Upon heterologous expression of the Brevibacterium ammoniagenes type-I fatty acid synthase FAS-A in Escherichia coli, only the pantetheine-free apoenzyme is synthesized. Activation of FAS-A to its holoform was achieved by transformation with a second B. ammoniagenes gene, PPT1, encoding a type-I FAS-specific phosphopantetheine transferase. PPT1 was identified as a coding sequence located immediately downstream of the second FAS gene present on the B. ammoniagenes genome, fasB. Due to this linkage, PPT1 was part of the cloned fasB DNA region and, consequently, FAS-B but not FAS-A was synthesized as holoFAS in E. coli. PPT1 encodes a protein of 153 amino acids and has a calculated molecular mass of 16,884 Da. The PPT1 gene product contains 25% identical and 42% conserved amino acids compared with the type-II acyl-carrier-protein-activating enzyme of E. coli.

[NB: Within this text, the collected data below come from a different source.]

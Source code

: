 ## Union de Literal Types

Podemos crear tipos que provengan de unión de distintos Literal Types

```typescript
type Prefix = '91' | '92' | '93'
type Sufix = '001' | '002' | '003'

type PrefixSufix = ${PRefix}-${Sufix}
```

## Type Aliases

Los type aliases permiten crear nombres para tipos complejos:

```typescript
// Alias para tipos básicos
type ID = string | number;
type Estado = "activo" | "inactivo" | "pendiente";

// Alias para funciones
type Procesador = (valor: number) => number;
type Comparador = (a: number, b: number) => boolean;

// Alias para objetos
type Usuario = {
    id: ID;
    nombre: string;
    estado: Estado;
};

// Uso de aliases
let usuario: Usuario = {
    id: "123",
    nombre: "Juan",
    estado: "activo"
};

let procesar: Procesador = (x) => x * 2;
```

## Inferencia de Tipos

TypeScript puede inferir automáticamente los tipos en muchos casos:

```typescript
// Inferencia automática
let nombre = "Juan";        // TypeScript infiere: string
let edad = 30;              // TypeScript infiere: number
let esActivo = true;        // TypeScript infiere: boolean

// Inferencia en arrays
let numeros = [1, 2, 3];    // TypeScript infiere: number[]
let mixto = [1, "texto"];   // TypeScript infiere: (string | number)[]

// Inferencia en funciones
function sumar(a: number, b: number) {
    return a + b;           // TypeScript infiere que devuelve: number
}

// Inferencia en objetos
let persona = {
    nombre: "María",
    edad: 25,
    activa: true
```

Although there is essentially no intergenic region between fasB and PPT1, the PPTase gene is autonomously expressed in E. coli if flanked by 200 bp of its endogenous 5' DNA. The structural independence of Ppt1p was confirmed immunologically, as specific antibodies react with the purified PPTase but not with FAS-B. Overexpression and purification of the His-tagged Ppt1p allowed the in vitro activation of apoFAS-A. This holoenzyme synthesis requires, in addition to Ppt1p, CoA and Mg2+ and leads to a specific FAS activity comparable to that of natural B. ammoniagenes FAS-A. The reactivity of the in vitro-activated FAS-A was verified by the optical FAS assay and by analysis of its in vitro products. In agreement with the known overall colinearity of B. ammoniagenes FAS-B and the Saccharomyces cerevisiae FAS1 and FAS2 gene products, a PPT1-like sequence is also observed at the C terminus of FAS2. However, in contrast to B. ammoniagenes PPT1, this sequence is an integral part of the yeast FAS2 gene. Thus, activation of type-I fatty acid synthases may be accomplished by distinct trans-acting PPTase enzymes and by intrinsic cis-acting PPTase domains.